Margaret Atwood

Surfacing

The Use of Language and Tenses

I. The suspicion of language:

examples:

  1. When Joe asks if she loves him: "It was the language again, I couldn't use it because it wasn't mine" (chap 12: 107)
  2. "I was seeing poorly, translating badly, a dialect problem" (chap 9: 76)

II. The Use of Tenses:

"The novel's present-tense narrative compounds our difficulty in sifting fact from fabrication, as it places the action into the realm of spontaneous discourse, unmediated by time, lacking retrospective contemplation that authenticates what is being said. [See note 10 below] Rather than being a history of the protagonist's discoveries, one that has been evaluated beforehand by a reflective narrator and rendered reliable, Surfacing's narrative is the act of discovery itself--seemingly random, incoherent, and unresolvable--as the narrator engages in a conversation with herself and with the reader.
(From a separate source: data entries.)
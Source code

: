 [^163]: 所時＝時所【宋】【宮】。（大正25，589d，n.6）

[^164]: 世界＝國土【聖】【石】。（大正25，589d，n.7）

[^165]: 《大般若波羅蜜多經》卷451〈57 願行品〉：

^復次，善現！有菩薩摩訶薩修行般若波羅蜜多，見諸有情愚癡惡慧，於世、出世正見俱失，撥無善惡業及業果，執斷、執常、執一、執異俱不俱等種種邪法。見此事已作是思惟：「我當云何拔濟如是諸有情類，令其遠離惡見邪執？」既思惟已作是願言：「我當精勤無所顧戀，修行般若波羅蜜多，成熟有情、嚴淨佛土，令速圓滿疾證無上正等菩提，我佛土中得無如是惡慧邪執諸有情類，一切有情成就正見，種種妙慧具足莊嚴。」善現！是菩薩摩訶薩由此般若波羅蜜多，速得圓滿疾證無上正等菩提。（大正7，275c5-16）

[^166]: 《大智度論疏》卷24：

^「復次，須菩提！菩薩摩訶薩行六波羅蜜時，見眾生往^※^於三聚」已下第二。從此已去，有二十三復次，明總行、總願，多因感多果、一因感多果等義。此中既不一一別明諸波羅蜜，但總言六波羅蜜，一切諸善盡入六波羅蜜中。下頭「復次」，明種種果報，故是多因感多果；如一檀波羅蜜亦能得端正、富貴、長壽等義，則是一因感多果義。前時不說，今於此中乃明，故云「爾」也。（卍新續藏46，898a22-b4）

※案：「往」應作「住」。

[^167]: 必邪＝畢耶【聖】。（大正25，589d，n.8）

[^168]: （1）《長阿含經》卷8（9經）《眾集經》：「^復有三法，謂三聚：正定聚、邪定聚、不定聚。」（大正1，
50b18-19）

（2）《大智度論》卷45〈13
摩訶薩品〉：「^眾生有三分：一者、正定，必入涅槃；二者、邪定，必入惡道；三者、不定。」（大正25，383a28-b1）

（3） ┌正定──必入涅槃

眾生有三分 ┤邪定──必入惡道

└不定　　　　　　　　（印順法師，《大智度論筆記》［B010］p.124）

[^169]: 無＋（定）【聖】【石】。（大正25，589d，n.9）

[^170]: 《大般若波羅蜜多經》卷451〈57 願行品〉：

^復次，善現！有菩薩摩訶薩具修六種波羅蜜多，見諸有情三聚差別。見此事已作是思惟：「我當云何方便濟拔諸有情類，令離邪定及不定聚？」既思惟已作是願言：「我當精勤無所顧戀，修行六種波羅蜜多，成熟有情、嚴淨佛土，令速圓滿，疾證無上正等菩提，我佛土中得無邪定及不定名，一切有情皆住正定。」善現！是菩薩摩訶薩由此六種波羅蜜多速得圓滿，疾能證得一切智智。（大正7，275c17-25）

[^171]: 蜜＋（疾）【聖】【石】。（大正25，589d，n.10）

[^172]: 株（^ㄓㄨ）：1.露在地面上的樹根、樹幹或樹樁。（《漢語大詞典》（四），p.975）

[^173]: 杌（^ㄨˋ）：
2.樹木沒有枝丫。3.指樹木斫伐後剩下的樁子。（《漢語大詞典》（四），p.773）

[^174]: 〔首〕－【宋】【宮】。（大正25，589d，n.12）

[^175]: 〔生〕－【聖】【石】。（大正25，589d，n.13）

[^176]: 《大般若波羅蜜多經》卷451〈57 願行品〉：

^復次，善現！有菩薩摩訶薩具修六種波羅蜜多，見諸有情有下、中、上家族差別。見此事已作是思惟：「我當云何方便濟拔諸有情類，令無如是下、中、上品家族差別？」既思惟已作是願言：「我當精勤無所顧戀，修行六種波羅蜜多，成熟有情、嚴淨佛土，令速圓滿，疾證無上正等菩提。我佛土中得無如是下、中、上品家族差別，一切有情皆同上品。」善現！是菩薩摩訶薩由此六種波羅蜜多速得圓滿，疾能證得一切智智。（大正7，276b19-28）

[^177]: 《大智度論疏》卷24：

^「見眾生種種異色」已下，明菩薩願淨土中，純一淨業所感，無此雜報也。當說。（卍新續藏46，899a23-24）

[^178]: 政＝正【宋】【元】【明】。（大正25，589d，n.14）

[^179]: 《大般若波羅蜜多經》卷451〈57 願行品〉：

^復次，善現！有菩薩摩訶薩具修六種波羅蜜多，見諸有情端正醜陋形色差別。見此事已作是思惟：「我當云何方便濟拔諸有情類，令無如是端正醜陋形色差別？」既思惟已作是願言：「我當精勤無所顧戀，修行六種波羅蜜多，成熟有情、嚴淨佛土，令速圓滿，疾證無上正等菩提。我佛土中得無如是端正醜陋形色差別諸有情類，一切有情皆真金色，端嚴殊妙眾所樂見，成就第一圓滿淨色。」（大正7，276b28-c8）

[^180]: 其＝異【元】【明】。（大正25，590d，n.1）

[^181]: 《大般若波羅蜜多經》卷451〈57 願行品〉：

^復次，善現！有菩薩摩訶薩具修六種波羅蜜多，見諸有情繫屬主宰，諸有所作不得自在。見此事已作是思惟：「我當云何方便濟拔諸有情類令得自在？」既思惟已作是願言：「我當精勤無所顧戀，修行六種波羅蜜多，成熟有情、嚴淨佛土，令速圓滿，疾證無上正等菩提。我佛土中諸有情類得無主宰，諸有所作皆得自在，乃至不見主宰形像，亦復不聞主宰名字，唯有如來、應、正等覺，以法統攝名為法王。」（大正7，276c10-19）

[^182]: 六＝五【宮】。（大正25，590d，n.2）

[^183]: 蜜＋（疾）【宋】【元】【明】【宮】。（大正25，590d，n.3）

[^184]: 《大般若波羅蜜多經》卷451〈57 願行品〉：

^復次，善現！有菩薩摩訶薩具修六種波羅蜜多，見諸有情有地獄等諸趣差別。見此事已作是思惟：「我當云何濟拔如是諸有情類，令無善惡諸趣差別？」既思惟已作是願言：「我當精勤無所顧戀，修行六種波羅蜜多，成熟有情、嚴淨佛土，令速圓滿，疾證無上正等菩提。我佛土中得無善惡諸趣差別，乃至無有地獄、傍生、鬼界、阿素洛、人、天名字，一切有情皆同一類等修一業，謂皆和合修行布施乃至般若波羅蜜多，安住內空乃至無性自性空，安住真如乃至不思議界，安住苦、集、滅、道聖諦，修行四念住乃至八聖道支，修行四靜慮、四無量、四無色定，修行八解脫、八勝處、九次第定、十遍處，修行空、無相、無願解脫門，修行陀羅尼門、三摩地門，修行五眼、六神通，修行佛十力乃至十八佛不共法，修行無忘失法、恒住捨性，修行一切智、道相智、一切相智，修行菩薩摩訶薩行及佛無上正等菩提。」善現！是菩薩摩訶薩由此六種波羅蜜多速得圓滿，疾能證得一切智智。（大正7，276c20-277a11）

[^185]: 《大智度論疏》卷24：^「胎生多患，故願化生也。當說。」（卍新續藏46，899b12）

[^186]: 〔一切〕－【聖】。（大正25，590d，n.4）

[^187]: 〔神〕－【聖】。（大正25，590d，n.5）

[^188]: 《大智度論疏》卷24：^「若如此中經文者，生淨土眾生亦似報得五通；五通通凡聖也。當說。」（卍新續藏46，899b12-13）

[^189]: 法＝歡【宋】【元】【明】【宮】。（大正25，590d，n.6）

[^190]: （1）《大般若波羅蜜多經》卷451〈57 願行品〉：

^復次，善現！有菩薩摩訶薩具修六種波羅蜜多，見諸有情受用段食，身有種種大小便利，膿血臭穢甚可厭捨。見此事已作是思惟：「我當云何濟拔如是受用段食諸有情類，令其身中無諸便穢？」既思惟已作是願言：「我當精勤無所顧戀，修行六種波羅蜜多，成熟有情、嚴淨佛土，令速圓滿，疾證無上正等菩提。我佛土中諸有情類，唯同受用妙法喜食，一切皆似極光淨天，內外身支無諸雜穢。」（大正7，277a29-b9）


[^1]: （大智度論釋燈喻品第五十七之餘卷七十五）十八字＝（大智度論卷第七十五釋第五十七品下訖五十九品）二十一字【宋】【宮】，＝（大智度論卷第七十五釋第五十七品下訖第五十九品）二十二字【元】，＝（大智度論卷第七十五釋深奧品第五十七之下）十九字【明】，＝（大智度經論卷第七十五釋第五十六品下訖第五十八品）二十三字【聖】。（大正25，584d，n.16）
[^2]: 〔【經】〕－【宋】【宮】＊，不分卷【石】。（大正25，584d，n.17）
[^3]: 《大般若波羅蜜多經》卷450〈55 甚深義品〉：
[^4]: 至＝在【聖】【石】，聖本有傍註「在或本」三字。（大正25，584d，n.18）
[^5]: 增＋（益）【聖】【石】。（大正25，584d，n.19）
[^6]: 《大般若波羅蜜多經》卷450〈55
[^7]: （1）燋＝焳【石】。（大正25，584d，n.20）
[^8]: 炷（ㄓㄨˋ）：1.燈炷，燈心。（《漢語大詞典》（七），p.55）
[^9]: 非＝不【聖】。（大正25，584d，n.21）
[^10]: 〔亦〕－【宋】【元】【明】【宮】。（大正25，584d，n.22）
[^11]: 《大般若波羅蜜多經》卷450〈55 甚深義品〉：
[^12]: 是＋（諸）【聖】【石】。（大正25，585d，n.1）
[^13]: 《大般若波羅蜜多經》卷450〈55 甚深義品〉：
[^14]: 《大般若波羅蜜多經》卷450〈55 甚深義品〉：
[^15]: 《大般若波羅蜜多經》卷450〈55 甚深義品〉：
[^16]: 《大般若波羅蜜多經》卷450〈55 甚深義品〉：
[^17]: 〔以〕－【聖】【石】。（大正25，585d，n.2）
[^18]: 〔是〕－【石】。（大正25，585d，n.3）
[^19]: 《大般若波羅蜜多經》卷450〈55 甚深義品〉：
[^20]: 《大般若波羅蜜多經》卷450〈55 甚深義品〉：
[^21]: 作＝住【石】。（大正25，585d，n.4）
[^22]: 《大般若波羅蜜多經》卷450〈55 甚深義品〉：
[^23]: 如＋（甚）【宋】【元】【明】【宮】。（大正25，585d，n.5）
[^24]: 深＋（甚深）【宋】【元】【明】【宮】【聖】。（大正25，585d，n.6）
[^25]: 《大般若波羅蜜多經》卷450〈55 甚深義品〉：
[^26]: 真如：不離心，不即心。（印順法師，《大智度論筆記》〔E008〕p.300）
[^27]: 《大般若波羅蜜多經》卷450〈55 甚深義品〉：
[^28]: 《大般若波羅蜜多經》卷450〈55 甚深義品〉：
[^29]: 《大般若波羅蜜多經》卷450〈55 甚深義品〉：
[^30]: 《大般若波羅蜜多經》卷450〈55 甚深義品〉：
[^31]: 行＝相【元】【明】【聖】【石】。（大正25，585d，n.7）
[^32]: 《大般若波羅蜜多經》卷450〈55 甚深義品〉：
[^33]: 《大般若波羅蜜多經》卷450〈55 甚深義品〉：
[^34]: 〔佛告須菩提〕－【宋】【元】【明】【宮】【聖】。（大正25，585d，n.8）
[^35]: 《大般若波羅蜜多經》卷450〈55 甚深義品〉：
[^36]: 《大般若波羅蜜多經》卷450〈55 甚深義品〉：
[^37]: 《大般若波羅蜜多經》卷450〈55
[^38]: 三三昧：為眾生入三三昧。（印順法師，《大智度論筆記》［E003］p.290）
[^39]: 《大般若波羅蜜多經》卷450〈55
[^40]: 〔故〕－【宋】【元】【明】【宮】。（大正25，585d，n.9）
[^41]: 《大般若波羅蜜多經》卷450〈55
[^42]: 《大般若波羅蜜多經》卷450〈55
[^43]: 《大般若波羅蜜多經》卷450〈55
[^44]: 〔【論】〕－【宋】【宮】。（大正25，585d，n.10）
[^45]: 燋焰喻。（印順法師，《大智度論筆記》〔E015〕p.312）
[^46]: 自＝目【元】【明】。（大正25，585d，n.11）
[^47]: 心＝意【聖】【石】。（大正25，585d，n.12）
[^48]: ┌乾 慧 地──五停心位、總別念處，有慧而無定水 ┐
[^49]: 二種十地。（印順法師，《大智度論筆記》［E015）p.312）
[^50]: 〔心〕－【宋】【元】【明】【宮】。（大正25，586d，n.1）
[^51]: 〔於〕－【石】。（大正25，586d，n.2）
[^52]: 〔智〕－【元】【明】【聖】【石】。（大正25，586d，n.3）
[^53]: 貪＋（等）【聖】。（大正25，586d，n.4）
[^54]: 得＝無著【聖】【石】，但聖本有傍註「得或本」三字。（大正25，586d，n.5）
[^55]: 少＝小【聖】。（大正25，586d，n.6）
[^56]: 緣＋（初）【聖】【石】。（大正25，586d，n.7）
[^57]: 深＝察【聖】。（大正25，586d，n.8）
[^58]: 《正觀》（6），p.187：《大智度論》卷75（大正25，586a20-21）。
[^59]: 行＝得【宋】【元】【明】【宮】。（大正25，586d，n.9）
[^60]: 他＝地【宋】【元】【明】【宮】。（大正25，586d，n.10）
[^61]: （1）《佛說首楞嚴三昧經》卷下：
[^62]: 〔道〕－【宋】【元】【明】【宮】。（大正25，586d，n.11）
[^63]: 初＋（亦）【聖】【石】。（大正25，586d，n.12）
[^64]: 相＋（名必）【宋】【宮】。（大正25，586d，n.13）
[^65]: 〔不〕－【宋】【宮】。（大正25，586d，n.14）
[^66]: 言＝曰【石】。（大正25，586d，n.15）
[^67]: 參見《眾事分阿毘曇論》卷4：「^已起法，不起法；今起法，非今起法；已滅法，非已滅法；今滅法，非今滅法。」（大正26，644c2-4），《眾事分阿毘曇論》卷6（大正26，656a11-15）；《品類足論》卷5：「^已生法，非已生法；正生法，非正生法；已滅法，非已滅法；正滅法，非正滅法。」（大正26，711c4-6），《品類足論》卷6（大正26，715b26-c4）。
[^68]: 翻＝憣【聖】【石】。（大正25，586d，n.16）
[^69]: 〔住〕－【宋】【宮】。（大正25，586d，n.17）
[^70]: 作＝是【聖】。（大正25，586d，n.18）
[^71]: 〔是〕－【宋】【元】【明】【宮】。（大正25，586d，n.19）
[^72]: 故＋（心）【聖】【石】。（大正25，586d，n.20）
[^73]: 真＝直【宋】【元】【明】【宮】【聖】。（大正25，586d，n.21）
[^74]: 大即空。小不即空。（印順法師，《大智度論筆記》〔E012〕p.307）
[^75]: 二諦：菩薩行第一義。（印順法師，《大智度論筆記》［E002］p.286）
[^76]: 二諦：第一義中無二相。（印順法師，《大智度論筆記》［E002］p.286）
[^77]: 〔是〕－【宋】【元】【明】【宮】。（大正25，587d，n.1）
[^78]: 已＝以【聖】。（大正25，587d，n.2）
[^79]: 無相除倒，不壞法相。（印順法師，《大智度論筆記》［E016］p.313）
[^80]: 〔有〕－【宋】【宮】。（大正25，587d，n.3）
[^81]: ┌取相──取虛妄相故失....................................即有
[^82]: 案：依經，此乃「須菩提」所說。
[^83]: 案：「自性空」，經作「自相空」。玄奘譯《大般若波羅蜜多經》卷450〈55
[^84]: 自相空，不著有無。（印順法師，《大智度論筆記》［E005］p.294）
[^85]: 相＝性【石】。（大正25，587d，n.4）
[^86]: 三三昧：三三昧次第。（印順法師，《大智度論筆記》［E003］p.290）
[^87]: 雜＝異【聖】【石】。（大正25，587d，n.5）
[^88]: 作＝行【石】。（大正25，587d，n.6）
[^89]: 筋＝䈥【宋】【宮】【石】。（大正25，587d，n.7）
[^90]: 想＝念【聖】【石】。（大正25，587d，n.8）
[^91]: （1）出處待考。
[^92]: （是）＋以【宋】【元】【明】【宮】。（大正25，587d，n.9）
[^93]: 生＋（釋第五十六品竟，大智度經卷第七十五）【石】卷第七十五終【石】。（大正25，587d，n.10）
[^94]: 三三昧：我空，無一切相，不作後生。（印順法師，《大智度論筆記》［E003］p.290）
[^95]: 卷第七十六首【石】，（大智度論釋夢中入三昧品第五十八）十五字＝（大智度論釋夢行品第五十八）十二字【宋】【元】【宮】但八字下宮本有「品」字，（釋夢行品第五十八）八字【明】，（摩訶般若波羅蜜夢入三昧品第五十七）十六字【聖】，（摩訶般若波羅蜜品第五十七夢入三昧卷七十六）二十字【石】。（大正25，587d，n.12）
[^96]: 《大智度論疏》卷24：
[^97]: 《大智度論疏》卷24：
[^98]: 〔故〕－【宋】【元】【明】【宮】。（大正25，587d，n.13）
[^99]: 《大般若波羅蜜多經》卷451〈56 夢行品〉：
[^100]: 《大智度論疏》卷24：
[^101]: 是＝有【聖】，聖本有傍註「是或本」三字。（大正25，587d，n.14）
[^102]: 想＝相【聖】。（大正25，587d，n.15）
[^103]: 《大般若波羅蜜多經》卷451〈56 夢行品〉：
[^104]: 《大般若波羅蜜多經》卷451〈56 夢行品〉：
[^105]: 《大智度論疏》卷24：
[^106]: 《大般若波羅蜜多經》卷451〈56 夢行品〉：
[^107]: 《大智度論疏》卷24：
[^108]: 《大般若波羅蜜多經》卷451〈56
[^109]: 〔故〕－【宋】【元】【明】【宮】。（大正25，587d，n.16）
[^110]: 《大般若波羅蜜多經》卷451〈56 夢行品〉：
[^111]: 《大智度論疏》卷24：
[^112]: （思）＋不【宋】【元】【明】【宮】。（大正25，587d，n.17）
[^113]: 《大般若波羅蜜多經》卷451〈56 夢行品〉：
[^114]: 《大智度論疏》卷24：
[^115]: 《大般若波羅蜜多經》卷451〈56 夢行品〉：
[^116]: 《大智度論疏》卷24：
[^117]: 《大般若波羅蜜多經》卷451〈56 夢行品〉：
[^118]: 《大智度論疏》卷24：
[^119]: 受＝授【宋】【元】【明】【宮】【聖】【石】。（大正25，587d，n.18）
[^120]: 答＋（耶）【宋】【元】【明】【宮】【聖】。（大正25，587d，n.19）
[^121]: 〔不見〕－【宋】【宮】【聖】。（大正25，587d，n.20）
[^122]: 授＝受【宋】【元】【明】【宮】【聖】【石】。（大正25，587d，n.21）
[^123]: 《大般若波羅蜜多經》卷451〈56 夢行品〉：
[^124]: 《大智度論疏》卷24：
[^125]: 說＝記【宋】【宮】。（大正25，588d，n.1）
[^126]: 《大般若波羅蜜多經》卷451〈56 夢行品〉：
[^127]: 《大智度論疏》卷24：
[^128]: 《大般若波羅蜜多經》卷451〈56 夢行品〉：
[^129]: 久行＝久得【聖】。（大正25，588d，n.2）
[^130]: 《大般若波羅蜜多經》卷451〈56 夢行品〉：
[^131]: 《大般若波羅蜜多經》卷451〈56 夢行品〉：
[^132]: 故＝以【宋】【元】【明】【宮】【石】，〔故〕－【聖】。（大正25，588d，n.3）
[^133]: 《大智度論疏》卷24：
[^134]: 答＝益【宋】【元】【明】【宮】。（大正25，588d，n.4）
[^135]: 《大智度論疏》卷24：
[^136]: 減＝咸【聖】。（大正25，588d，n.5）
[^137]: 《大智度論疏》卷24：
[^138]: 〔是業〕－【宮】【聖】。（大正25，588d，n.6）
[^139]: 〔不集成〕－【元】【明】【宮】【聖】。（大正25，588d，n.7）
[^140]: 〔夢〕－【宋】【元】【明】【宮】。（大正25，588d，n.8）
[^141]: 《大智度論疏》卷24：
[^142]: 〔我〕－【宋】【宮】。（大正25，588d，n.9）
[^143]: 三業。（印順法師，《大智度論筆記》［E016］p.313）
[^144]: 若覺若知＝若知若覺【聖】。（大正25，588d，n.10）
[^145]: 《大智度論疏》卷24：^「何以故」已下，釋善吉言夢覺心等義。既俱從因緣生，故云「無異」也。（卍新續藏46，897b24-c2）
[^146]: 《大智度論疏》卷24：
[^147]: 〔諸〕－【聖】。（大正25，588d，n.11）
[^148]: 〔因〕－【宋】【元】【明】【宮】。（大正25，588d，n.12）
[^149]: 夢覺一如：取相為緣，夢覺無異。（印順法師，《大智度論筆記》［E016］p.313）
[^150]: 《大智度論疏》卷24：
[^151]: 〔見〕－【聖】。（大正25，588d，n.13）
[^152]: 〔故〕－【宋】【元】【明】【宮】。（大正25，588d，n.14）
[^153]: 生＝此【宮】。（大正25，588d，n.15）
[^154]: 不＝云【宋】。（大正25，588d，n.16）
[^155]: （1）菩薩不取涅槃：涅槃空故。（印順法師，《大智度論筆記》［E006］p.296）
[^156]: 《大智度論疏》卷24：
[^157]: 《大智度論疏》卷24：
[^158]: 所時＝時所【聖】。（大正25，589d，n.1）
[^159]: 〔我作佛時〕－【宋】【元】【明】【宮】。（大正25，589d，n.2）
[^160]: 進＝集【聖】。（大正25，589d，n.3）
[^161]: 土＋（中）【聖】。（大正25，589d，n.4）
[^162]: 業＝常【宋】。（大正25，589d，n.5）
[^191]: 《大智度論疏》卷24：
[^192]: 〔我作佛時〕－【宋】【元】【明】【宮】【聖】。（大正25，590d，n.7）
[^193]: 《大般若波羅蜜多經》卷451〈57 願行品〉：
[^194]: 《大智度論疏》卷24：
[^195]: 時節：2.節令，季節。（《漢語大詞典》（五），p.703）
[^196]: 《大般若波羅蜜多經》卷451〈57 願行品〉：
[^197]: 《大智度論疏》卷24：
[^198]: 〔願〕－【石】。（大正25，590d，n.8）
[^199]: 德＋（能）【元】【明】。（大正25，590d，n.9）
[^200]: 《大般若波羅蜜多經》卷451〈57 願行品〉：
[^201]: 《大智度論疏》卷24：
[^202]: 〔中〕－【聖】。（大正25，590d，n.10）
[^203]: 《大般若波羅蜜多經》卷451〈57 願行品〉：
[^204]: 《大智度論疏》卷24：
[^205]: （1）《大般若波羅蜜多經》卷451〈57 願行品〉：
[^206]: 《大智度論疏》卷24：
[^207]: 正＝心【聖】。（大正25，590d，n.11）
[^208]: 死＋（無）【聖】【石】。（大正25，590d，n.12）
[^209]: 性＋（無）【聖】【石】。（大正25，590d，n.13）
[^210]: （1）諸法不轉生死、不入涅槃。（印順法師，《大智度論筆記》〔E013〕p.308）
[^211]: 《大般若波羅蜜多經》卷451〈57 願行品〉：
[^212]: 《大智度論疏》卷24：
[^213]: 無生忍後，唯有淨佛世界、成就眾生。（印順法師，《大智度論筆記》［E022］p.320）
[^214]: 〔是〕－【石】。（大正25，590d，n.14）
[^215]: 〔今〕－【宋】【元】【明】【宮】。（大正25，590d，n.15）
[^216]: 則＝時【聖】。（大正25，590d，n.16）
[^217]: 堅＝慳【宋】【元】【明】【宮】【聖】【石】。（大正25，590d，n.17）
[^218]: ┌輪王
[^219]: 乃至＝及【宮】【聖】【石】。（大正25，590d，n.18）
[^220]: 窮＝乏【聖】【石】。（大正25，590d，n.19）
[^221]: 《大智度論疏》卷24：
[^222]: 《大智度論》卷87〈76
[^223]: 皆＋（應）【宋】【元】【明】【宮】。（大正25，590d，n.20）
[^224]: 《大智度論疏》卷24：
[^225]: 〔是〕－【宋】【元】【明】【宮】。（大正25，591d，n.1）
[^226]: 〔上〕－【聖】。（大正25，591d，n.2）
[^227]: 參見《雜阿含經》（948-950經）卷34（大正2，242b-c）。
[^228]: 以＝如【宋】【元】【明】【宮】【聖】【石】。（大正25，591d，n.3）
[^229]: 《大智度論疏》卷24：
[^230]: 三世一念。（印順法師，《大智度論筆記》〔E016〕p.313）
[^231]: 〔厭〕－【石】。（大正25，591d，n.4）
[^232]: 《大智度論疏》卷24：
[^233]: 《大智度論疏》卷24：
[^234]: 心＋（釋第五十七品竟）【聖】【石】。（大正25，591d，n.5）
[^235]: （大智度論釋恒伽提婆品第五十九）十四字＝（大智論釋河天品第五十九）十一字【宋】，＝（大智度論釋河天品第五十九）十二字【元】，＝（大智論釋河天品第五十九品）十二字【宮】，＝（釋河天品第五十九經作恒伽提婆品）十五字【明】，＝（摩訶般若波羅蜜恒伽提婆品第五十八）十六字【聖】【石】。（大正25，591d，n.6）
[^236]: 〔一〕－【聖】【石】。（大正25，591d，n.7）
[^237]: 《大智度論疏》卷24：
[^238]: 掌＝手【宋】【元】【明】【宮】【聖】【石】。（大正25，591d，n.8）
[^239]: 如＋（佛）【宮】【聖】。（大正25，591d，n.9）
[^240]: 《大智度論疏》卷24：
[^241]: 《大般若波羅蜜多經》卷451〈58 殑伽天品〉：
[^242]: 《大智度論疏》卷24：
note 10: Even the lengthy segment comprising most of part 2, seemingly given in past tense, is a recapitulation of six days' events, told by the narrator as she sits in the cabin (in the present tense) at the end of those six days, listening to the voices of her companions in the next room. A memory, it records experiences that occurred during her escape from her own time--from her first dive into the lake at the end of part 1, to her entering and then surfacing from her mystical experience in the chapters gapping parts 2 and 3.